Provide the number of lines in the records that hold the string "Nest", without any other words.

=======

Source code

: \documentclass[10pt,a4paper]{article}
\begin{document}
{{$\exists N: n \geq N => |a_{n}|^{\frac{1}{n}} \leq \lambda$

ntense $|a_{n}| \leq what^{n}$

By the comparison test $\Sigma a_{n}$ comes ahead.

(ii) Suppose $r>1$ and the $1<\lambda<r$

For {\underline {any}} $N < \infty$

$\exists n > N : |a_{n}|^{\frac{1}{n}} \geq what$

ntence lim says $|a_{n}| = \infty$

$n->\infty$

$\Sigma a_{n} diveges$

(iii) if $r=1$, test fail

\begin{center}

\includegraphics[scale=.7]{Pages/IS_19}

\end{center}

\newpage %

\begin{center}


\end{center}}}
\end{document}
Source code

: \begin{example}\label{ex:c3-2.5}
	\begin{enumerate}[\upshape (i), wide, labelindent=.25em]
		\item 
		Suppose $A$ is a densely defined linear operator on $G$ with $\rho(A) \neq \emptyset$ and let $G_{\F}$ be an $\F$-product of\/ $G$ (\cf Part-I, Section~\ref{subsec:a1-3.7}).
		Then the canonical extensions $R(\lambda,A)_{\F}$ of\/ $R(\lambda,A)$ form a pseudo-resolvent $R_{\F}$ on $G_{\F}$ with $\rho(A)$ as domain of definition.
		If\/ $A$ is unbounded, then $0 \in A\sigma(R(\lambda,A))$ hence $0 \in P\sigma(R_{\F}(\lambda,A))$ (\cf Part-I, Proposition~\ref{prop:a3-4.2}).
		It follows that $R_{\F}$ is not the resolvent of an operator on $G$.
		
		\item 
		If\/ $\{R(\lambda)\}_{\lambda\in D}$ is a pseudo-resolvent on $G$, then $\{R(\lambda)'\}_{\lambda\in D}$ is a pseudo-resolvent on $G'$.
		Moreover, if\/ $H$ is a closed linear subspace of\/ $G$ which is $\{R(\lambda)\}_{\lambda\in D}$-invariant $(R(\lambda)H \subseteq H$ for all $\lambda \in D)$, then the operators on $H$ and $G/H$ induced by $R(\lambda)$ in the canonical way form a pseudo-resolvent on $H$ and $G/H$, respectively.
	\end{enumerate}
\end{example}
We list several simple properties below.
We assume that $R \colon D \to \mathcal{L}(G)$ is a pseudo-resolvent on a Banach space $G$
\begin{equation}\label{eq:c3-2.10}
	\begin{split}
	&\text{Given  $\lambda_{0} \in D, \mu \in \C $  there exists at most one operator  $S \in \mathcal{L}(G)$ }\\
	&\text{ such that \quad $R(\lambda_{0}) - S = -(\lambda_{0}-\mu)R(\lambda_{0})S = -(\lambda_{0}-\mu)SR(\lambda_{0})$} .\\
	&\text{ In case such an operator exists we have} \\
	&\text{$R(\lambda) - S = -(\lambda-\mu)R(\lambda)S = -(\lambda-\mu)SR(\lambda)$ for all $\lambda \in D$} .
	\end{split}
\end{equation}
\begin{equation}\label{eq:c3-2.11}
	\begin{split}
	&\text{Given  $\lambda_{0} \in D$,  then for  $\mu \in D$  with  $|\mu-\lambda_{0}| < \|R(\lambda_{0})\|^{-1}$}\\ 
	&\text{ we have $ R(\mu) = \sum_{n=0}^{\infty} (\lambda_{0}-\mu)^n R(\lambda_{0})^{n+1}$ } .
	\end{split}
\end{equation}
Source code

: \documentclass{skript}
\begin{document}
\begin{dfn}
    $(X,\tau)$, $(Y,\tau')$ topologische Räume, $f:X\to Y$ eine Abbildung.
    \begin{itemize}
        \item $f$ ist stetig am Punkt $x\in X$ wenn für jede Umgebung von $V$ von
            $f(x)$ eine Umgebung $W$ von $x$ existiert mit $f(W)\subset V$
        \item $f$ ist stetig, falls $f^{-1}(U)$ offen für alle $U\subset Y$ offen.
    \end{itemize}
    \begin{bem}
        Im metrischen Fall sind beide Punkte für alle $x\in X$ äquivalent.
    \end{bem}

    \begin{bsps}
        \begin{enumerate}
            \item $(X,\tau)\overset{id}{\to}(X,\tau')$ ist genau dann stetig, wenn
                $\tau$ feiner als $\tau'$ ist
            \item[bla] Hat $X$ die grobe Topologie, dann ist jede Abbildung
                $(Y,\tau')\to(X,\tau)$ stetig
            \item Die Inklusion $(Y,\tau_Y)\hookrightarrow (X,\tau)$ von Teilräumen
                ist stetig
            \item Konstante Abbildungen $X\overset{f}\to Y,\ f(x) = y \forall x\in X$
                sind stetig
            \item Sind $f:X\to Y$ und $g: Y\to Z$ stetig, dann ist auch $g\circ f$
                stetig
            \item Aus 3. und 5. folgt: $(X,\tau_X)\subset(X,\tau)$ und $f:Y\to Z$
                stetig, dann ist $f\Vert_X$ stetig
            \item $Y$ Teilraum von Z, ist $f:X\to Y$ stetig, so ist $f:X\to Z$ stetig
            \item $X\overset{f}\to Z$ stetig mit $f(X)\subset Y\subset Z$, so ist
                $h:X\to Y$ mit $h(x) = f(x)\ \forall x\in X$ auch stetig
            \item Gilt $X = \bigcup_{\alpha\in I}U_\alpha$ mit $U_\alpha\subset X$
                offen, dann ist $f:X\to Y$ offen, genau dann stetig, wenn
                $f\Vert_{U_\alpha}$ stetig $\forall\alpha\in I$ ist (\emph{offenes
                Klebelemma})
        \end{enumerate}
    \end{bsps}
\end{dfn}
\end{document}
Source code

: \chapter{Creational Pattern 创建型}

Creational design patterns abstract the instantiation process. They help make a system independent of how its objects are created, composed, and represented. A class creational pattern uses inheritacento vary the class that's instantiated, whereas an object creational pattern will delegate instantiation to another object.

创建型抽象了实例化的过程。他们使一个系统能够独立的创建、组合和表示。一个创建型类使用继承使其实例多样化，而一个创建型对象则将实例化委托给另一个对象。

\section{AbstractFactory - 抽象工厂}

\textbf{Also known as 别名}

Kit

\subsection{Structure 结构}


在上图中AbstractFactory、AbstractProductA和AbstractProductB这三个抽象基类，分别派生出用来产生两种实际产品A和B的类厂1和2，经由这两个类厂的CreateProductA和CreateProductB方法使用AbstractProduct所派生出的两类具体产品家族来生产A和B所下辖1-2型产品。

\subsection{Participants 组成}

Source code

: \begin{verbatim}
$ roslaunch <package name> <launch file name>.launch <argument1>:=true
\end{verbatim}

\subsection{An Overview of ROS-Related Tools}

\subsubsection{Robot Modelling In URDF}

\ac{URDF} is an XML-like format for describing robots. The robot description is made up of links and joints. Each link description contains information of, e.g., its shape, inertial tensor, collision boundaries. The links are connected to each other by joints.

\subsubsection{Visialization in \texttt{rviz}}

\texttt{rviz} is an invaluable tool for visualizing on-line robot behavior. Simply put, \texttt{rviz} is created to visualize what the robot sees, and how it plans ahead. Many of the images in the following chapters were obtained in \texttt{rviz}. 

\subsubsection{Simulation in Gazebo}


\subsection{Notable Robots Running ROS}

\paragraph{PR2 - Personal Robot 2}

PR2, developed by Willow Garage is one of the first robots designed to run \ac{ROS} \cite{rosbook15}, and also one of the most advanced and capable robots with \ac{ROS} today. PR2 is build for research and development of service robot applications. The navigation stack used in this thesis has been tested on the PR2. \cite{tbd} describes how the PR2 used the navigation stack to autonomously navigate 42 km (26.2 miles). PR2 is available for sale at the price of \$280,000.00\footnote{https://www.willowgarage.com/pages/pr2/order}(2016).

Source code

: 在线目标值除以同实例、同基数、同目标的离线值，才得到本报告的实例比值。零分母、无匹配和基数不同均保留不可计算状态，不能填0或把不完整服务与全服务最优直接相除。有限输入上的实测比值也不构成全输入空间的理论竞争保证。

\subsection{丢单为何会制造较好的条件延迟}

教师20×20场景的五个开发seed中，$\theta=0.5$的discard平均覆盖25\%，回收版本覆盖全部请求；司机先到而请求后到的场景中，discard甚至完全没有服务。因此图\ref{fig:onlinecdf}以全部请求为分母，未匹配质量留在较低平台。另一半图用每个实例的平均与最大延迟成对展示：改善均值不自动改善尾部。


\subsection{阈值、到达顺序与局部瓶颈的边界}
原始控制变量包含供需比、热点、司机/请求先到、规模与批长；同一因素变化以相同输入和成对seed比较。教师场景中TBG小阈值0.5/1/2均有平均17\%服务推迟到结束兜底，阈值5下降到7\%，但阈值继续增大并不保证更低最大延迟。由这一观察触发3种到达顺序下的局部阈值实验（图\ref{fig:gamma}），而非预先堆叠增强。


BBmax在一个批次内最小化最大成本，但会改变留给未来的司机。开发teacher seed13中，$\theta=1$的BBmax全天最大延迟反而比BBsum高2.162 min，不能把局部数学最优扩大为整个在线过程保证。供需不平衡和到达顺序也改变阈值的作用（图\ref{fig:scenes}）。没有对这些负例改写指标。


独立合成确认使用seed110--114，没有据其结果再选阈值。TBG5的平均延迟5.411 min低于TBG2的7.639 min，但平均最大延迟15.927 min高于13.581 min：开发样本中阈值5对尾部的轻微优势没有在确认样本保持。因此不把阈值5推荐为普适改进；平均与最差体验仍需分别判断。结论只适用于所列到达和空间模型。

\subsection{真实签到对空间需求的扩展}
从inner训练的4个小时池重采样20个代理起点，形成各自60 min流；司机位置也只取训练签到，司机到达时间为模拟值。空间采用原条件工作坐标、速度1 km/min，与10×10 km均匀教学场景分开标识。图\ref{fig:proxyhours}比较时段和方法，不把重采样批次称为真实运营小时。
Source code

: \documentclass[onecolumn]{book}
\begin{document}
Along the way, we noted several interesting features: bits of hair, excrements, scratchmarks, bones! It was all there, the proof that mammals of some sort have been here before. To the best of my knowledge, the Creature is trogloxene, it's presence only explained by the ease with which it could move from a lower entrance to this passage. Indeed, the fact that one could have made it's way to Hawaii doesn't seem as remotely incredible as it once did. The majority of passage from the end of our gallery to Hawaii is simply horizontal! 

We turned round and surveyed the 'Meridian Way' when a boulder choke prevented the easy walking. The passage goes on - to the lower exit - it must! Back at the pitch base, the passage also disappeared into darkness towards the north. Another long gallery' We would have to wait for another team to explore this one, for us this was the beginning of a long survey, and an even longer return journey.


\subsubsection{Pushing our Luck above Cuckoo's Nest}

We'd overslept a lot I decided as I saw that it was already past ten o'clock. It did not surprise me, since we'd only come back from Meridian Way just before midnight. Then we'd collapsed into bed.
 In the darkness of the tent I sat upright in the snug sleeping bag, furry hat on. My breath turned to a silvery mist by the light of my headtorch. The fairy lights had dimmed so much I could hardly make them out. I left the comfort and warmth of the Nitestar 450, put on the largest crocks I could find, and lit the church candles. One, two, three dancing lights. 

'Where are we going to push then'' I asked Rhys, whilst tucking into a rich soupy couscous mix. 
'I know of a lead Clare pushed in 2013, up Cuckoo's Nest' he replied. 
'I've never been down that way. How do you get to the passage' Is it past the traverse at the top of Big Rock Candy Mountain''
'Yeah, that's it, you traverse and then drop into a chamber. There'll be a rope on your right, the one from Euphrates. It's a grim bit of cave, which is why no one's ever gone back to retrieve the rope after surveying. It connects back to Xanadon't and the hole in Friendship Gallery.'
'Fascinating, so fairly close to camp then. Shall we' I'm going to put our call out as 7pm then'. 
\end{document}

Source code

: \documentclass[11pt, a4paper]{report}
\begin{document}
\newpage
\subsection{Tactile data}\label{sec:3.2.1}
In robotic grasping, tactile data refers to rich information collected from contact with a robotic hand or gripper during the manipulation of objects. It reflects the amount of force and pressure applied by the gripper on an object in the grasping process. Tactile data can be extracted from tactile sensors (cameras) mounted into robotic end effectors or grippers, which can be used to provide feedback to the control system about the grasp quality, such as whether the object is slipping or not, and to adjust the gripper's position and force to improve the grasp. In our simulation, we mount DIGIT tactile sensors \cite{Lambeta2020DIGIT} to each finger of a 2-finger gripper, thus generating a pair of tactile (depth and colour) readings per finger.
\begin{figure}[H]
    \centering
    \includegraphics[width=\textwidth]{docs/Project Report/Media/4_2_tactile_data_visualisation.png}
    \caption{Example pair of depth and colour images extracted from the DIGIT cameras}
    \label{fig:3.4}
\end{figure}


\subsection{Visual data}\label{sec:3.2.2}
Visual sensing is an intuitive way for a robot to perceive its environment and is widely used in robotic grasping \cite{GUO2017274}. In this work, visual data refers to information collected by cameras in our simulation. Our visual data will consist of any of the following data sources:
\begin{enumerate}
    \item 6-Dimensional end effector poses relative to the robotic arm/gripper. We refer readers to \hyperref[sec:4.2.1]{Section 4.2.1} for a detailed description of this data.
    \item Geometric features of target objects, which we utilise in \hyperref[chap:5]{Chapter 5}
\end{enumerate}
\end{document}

=======

▶ EXPECTED ANSWER: 2